→ **Required work**: Give back the listing underneath, unchanged and complete.

┌────────

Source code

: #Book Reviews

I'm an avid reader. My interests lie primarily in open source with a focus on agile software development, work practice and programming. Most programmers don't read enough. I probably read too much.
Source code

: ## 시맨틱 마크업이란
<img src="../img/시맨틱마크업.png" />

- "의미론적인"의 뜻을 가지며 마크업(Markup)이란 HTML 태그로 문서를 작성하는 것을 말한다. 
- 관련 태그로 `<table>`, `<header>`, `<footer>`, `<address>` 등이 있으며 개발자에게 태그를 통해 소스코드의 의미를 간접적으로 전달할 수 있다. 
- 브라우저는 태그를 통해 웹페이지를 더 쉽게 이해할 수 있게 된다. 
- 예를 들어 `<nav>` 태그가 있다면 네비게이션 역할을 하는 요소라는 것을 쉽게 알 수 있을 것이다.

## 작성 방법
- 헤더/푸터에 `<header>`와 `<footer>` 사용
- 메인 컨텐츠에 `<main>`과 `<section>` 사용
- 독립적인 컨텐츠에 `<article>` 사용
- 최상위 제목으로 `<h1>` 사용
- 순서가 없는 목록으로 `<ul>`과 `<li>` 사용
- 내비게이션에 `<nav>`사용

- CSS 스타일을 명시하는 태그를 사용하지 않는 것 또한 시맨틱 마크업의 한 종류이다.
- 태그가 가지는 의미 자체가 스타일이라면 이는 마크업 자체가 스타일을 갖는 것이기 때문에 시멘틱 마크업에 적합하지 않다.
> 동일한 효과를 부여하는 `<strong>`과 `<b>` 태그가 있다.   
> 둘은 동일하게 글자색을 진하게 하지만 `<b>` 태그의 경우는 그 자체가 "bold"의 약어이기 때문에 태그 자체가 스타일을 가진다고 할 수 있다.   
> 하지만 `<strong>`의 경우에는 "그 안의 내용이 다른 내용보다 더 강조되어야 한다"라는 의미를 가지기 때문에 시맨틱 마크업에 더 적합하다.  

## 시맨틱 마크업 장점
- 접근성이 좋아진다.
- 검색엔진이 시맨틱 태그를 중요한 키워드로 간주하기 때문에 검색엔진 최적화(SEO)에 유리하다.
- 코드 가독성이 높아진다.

└────────

→ **Answer box**:
Source code

: #Book Reviews

I'm an avid reader. My interests lie primarily in open source with a focus on agile software development, work practice and programming. Most programmers don't read enough. I probably read too much.
Source code

: ## 시맨틱 마크업이란
<img src="../img/시맨틱마크업.png" />

- "의미론적인"의 뜻을 가지며 마크업(Markup)이란 HTML 태그로 문서를 작성하는 것을 말한다. 
- 관련 태그로 `<table>`, `<header>`, `<footer>`, `<address>` 등이 있으며 개발자에게 태그를 통해 소스코드의 의미를 간접적으로 전달할 수 있다. 
- 브라우저는 태그를 통해 웹페이지를 더 쉽게 이해할 수 있게 된다. 
- 예를 들어 `<nav>` 태그가 있다면 네비게이션 역할을 하는 요소라는 것을 쉽게 알 수 있을 것이다.

## 작성 방법
- 헤더/푸터에 `<header>`와 `<footer>` 사용
- 메인 컨텐츠에 `<main>`과 `<section>` 사용
- 독립적인 컨텐츠에 `<article>` 사용
- 최상위 제목으로 `<h1>` 사용
- 순서가 없는 목록으로 `<ul>`과 `<li>` 사용
- 내비게이션에 `<nav>`사용

- CSS 스타일을 명시하는 태그를 사용하지 않는 것 또한 시맨틱 마크업의 한 종류이다.
- 태그가 가지는 의미 자체가 스타일이라면 이는 마크업 자체가 스타일을 갖는 것이기 때문에 시멘틱 마크업에 적합하지 않다.
> 동일한 효과를 부여하는 `<strong>`과 `<b>` 태그가 있다.   
> 둘은 동일하게 글자색을 진하게 하지만 `<b>` 태그의 경우는 그 자체가 "bold"의 약어이기 때문에 태그 자체가 스타일을 가진다고 할 수 있다.   
> 하지만 `<strong>`의 경우에는 "그 안의 내용이 다른 내용보다 더 강조되어야 한다"라는 의미를 가지기 때문에 시맨틱 마크업에 더 적합하다.  

## 시맨틱 마크업 장점
- 접근성이 좋아진다.
- 검색엔진이 시맨틱 태그를 중요한 키워드로 간주하기 때문에 검색엔진 최적화(SEO)에 유리하다.
- 코드 가독성이 높아진다.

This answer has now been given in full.